Items from a data source:
····················
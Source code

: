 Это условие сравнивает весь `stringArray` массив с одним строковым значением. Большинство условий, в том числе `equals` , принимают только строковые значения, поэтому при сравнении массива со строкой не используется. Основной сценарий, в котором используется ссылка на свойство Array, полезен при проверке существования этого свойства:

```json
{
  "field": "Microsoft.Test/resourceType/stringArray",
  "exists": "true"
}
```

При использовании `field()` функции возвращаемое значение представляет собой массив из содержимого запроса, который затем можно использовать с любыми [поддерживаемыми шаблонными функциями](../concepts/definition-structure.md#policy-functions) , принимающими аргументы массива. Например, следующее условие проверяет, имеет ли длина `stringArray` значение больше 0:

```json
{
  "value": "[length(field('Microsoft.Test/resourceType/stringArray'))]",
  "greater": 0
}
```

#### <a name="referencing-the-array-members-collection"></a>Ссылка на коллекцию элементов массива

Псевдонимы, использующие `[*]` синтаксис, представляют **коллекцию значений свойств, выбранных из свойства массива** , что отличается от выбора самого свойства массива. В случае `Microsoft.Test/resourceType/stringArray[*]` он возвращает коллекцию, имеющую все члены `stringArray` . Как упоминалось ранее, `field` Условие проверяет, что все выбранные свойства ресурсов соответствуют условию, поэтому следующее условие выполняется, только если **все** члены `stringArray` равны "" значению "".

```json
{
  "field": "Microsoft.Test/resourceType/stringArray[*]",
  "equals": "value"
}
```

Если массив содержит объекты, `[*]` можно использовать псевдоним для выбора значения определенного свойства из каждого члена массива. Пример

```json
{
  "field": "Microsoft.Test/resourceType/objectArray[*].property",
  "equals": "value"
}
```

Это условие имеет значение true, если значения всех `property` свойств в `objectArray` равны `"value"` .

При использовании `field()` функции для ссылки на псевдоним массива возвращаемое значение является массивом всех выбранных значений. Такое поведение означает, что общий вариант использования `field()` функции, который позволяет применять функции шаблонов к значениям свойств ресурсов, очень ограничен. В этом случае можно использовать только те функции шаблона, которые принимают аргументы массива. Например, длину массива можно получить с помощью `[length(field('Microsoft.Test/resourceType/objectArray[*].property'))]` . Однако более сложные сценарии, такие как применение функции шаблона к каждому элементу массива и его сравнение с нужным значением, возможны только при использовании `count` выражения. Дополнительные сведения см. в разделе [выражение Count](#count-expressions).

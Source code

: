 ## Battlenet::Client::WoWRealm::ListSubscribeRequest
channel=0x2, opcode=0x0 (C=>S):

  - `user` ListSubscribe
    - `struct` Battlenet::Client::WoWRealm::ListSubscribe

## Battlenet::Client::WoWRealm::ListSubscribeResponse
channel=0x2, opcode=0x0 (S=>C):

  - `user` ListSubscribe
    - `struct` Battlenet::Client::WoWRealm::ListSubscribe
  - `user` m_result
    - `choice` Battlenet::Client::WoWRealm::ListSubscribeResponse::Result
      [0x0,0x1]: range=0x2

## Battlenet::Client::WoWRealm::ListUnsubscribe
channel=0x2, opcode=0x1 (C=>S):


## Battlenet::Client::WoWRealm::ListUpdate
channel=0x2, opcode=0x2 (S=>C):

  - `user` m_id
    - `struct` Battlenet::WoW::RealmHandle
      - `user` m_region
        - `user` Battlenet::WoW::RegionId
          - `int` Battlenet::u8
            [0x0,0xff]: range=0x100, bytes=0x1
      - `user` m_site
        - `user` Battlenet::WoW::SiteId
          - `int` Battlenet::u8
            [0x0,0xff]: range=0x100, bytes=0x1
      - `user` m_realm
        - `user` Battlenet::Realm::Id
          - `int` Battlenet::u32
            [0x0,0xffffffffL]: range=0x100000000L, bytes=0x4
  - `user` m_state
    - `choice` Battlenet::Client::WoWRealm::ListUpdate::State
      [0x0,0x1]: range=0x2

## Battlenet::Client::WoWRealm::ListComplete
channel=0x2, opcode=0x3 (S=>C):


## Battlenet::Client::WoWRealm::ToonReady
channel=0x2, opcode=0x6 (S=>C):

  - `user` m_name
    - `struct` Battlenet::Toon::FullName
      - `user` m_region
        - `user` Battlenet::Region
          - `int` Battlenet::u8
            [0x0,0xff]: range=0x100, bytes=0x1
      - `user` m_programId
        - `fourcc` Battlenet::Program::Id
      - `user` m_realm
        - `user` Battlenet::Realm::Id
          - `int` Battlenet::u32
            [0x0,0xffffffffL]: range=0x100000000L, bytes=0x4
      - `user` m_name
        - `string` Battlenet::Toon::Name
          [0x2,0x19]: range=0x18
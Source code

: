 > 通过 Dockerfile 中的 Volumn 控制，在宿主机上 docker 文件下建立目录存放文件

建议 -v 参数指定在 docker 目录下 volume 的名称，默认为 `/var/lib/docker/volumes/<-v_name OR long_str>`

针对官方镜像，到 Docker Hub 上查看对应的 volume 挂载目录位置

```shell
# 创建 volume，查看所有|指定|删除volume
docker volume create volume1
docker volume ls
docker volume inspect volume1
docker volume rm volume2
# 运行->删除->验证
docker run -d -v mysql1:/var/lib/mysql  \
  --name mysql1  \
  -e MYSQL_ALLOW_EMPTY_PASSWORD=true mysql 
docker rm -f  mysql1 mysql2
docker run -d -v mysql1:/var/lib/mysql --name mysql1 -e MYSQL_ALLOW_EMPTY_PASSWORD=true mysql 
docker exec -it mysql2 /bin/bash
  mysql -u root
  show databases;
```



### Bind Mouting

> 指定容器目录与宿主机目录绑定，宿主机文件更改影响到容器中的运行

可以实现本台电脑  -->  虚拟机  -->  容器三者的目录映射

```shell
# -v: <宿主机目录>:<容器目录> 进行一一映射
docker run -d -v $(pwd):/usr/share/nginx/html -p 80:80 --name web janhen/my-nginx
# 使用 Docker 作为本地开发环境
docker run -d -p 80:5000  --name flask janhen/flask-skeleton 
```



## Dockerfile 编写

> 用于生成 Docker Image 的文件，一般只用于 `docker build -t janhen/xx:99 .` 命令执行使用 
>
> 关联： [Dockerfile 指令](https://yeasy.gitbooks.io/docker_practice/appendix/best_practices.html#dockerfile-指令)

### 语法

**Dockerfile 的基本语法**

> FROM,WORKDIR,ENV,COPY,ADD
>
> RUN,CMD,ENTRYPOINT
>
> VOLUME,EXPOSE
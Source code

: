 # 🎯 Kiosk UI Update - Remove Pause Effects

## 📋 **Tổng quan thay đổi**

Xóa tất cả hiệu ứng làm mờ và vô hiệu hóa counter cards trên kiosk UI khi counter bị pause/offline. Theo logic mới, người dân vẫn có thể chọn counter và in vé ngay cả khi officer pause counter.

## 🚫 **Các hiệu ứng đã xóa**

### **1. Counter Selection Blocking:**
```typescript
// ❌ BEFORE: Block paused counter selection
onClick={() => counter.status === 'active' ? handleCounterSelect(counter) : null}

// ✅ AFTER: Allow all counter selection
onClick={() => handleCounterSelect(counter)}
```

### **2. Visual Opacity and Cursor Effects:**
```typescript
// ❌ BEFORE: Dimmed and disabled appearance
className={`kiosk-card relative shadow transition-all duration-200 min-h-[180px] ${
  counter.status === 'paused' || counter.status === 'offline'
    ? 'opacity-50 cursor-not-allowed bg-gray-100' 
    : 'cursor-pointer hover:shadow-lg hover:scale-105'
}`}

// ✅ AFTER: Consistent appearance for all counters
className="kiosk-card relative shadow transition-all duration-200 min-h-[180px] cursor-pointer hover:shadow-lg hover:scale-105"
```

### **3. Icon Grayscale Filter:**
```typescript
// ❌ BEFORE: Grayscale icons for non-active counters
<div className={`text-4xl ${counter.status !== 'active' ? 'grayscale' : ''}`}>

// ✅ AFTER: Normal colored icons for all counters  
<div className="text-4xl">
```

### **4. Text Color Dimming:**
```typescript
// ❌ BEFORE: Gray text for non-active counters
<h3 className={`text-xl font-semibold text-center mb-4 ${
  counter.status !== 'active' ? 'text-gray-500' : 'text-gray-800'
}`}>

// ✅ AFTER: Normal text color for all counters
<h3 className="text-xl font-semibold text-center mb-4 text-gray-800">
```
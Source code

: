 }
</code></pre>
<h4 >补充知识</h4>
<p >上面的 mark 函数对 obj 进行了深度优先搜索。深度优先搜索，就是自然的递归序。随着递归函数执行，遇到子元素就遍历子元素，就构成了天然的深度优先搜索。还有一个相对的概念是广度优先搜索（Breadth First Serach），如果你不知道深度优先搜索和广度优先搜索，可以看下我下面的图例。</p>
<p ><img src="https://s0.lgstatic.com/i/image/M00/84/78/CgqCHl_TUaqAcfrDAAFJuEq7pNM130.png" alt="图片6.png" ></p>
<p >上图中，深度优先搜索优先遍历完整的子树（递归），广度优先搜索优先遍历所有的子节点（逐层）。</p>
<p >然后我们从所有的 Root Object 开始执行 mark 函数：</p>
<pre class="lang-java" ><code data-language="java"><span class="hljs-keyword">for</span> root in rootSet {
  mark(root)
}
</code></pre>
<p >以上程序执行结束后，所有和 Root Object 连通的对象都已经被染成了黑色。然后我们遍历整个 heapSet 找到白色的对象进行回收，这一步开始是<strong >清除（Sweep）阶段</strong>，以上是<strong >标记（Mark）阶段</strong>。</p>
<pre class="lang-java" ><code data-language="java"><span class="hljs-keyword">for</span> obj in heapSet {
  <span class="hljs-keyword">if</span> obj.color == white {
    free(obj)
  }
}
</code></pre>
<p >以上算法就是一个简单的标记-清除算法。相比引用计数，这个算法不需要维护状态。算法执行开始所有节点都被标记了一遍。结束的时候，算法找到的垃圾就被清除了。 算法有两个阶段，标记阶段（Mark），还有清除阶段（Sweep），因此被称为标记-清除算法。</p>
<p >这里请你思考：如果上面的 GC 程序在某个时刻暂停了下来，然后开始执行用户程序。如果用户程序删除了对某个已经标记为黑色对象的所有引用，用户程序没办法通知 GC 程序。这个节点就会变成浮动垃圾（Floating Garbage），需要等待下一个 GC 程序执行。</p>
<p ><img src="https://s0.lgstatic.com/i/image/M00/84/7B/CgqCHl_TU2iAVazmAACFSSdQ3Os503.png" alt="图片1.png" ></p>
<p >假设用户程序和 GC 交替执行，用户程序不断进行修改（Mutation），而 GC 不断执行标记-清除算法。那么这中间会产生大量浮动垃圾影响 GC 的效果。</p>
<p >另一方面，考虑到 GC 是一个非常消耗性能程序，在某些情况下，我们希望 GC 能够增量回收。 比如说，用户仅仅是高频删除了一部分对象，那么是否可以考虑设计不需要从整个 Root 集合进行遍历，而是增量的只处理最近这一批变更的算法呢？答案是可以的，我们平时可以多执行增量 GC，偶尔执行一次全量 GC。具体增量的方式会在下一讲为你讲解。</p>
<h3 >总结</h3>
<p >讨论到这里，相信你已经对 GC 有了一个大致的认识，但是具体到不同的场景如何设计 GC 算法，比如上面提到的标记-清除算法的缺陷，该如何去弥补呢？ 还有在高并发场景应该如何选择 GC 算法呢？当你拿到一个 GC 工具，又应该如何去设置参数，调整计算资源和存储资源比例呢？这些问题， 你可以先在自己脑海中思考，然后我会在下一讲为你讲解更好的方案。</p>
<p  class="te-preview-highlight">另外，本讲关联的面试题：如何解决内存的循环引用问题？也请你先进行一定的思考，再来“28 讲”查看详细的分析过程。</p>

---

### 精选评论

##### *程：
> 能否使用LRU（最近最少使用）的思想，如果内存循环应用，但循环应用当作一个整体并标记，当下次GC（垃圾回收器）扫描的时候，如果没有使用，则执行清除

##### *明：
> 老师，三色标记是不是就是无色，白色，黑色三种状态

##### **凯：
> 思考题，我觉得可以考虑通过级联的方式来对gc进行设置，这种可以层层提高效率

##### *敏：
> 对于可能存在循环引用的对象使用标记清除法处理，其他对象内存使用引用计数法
····················
#### WHAT THE TASK REQUIRES:
Filter the data for the string "коллекцию" and copy every line that has it.

#### SOLUTION FOR THIS TASK:
#### <a name="referencing-the-array-members-collection"></a>Ссылка на коллекцию элементов массива
Псевдонимы, использующие `[*]` синтаксис, представляют **коллекцию значений свойств, выбранных из свойства массива** , что отличается от выбора самого свойства массива. В случае `Microsoft.Test/resourceType/stringArray[*]` он возвращает коллекцию, имеющую все члены `stringArray` . Как упоминалось ранее, `field` Условие проверяет, что все выбранные свойства ресурсов соответствуют условию, поэтому следующее условие выполняется, только если **все** члены `stringArray` равны "" значению "".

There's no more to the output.